(Stored data)

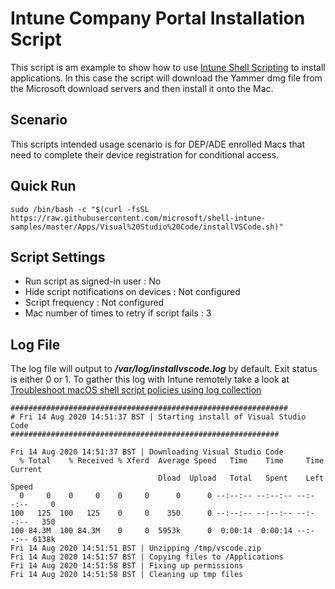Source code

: # Intune Company Portal Installation Script

This script is am example to show how to use [Intune Shell Scripting](https://docs.microsoft.com/en-us/mem/intune/apps/macos-shell-scripts) to install applications. In this case the script will download the Yammer dmg file from the Microsoft download servers and then install it onto the Mac.

## Scenario

This scripts intended usage scenario is for DEP/ADE enrolled Macs that need to complete their device registration for conditional access.

## Quick Run

```
sudo /bin/bash -c "$(curl -fsSL https://raw.githubusercontent.com/microsoft/shell-intune-samples/master/Apps/Visual%20Studio%20Code/installVSCode.sh)"
```

## Script Settings

- Run script as signed-in user : No
- Hide script notifications on devices : Not configured
- Script frequency : Not configured
- Mac number of times to retry if script fails : 3

## Log File

The log file will output to ***/var/log/installvscode.log*** by default. Exit status is either 0 or 1. To gather this log with Intune remotely take a look at  [Troubleshoot macOS shell script policies using log collection](https://docs.microsoft.com/en-us/mem/intune/apps/macos-shell-scripts#troubleshoot-macos-shell-script-policies-using-log-collection)

```
##############################################################
# Fri 14 Aug 2020 14:51:37 BST | Starting install of Visual Studio Code
############################################################

Fri 14 Aug 2020 14:51:37 BST | Downloading Visual Studio Code
  % Total    % Received % Xferd  Average Speed   Time    Time     Time  Current
                                 Dload  Upload   Total   Spent    Left  Speed
  0     0    0     0    0     0      0      0 --:--:-- --:--:-- --:--:--     0
100   125  100   125    0     0    350      0 --:--:-- --:--:-- --:--:--   350
100 84.3M  100 84.3M    0     0  5953k      0  0:00:14  0:00:14 --:--:-- 6138k
Fri 14 Aug 2020 14:51:51 BST | Unzipping /tmp/vscode.zip
Fri 14 Aug 2020 14:51:57 BST | Copying files to /Applications
Fri 14 Aug 2020 14:51:58 BST | Fixing up permissions
Fri 14 Aug 2020 14:51:58 BST | Cleaning up tmp files
```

**About this task**
For this answer, return word for word the lines from the first line of the records through the line containing "Portal Installation Script". Omit the pictures.

**Answer for this exercise**
Source code

: # Intune Company Portal Installation Script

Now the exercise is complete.